[WHAT IS REQUIRED] Starting at the line with "about any one" and going on through the line with "leaves over, and", reproduce each line in the records below exactly and nothing more.

============

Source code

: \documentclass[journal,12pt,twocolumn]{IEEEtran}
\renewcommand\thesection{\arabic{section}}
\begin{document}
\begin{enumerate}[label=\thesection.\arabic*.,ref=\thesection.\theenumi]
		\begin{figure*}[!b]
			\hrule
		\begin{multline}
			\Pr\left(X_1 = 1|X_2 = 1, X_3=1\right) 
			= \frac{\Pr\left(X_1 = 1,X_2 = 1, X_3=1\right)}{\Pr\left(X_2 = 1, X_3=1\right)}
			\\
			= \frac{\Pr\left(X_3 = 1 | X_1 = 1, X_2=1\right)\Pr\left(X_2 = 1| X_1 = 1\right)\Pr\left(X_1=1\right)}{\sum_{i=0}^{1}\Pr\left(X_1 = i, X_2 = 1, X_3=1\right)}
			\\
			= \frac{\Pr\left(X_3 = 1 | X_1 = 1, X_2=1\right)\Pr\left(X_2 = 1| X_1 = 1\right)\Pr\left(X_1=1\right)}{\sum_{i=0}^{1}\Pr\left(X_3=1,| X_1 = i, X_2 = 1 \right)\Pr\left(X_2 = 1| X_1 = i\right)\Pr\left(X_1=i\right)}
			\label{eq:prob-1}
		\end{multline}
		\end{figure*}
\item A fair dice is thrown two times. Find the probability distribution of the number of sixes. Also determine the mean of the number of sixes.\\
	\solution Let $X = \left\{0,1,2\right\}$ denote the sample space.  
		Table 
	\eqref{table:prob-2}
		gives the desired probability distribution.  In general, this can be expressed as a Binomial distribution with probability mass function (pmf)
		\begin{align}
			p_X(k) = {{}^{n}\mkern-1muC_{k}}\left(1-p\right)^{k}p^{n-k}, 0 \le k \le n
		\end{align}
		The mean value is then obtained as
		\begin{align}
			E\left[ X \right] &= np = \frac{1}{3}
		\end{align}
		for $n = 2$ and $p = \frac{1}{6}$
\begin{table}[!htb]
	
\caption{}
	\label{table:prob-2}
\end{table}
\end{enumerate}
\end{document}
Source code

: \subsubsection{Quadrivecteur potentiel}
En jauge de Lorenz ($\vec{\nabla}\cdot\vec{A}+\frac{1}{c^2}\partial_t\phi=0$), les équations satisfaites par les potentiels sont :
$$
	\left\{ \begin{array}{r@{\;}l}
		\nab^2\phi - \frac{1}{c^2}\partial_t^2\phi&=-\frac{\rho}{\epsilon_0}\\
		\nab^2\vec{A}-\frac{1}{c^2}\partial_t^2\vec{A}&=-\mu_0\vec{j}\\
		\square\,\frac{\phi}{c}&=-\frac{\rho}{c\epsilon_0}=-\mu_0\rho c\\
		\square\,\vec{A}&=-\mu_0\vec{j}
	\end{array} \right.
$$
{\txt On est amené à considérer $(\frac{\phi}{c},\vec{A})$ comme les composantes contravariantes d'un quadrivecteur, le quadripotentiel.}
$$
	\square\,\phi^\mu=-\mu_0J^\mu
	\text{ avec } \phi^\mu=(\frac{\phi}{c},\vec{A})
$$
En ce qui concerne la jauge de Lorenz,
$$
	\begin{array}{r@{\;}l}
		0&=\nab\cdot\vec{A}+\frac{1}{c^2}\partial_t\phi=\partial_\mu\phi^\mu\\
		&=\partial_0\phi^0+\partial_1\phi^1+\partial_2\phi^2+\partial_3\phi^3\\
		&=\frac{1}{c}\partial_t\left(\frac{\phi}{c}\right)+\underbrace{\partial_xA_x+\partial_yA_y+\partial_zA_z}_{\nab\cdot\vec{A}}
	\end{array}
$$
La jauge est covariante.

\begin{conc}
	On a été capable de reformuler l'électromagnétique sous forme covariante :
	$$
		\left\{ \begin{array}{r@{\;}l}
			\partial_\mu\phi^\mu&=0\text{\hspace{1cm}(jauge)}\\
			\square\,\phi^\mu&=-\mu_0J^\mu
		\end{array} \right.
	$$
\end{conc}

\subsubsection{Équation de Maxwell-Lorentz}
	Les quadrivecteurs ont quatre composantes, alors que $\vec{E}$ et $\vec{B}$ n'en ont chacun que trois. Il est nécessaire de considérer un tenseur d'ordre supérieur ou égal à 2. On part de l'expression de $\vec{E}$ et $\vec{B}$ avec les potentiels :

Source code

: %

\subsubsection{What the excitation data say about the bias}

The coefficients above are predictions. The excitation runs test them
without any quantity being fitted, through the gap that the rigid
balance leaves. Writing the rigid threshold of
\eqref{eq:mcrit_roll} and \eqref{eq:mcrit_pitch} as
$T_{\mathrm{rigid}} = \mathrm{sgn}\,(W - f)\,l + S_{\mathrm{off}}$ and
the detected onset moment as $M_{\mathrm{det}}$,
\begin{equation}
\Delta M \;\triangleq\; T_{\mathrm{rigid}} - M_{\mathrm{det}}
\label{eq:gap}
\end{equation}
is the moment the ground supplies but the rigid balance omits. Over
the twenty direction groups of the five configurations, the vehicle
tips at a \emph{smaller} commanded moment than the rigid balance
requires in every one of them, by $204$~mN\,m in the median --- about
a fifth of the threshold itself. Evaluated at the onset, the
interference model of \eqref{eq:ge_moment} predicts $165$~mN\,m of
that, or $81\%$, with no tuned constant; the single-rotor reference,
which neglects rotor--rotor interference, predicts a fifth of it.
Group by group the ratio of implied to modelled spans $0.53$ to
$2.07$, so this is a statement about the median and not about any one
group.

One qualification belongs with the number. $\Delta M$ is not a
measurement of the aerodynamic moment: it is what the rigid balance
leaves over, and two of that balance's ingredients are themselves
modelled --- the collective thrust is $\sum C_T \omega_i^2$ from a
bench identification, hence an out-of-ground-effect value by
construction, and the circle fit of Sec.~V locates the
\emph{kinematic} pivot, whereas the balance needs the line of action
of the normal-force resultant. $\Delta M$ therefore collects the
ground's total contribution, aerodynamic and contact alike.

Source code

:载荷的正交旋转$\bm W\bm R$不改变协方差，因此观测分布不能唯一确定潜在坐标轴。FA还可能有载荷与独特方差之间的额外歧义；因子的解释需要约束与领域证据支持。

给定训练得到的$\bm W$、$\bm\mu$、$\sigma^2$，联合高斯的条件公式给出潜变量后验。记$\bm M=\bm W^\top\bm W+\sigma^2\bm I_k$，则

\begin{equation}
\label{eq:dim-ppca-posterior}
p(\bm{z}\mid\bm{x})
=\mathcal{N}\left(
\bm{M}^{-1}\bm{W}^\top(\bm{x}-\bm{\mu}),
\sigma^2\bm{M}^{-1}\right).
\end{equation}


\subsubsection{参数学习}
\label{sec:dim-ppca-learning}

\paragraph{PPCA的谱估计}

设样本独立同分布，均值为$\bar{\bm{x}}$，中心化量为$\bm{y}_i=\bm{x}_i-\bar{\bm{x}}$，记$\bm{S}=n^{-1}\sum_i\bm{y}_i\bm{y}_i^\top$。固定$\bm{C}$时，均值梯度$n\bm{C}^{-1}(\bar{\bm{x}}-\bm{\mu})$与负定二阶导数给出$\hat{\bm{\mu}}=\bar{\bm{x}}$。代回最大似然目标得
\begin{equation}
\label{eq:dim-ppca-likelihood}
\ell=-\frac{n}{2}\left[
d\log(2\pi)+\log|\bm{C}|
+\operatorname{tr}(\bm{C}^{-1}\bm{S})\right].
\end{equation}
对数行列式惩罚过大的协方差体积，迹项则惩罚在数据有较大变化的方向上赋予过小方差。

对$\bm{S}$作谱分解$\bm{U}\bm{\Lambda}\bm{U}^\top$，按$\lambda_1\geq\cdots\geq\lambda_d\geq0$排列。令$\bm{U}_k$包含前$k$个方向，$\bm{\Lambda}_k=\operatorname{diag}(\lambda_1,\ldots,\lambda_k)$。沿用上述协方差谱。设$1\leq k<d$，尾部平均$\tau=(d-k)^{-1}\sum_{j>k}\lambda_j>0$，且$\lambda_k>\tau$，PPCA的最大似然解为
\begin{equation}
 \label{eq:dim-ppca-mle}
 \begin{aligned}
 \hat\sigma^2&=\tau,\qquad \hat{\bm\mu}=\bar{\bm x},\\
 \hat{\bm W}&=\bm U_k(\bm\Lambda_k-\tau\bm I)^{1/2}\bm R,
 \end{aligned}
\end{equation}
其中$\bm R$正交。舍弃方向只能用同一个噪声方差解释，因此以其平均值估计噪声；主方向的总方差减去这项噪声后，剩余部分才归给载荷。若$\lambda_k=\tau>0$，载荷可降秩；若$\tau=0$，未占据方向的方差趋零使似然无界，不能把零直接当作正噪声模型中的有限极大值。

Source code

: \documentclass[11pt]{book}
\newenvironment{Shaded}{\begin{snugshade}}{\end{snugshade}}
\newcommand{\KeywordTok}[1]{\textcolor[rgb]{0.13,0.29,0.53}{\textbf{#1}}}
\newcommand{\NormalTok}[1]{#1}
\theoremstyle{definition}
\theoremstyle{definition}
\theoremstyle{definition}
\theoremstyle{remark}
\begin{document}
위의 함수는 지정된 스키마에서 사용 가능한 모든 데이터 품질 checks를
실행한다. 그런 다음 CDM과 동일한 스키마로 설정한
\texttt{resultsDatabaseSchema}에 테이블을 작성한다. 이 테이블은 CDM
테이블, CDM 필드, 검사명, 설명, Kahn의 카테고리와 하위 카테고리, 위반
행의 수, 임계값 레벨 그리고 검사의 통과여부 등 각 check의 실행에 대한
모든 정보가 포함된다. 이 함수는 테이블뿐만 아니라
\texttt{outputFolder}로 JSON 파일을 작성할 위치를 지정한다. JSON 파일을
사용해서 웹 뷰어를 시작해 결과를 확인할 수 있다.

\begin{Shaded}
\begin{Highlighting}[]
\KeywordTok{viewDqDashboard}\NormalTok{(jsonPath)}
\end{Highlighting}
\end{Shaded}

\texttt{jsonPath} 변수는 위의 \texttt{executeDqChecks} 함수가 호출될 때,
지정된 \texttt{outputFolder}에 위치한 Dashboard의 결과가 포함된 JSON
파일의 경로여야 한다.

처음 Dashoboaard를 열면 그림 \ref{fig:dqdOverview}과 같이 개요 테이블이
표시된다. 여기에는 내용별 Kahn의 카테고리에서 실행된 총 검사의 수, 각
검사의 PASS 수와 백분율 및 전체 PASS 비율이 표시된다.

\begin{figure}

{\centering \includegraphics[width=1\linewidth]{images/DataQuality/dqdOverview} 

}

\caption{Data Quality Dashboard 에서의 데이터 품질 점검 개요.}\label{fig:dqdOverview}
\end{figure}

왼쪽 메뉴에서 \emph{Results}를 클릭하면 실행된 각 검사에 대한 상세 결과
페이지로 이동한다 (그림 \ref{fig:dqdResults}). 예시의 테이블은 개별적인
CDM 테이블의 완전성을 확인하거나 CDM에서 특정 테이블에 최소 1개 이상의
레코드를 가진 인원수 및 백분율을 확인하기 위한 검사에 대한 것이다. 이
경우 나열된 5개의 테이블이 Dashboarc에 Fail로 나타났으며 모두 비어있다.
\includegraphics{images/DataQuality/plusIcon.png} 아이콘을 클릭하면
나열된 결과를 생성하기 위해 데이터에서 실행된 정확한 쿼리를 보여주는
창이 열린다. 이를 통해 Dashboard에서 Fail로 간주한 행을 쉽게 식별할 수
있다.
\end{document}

============

[TASK ANSWER]
$2.07$, so this is a statement about the median and not about any one
group.

One qualification belongs with the number. $\Delta M$ is not a
measurement of the aerodynamic moment: it is what the rigid balance
leaves over, and two of that balance's ingredients are themselves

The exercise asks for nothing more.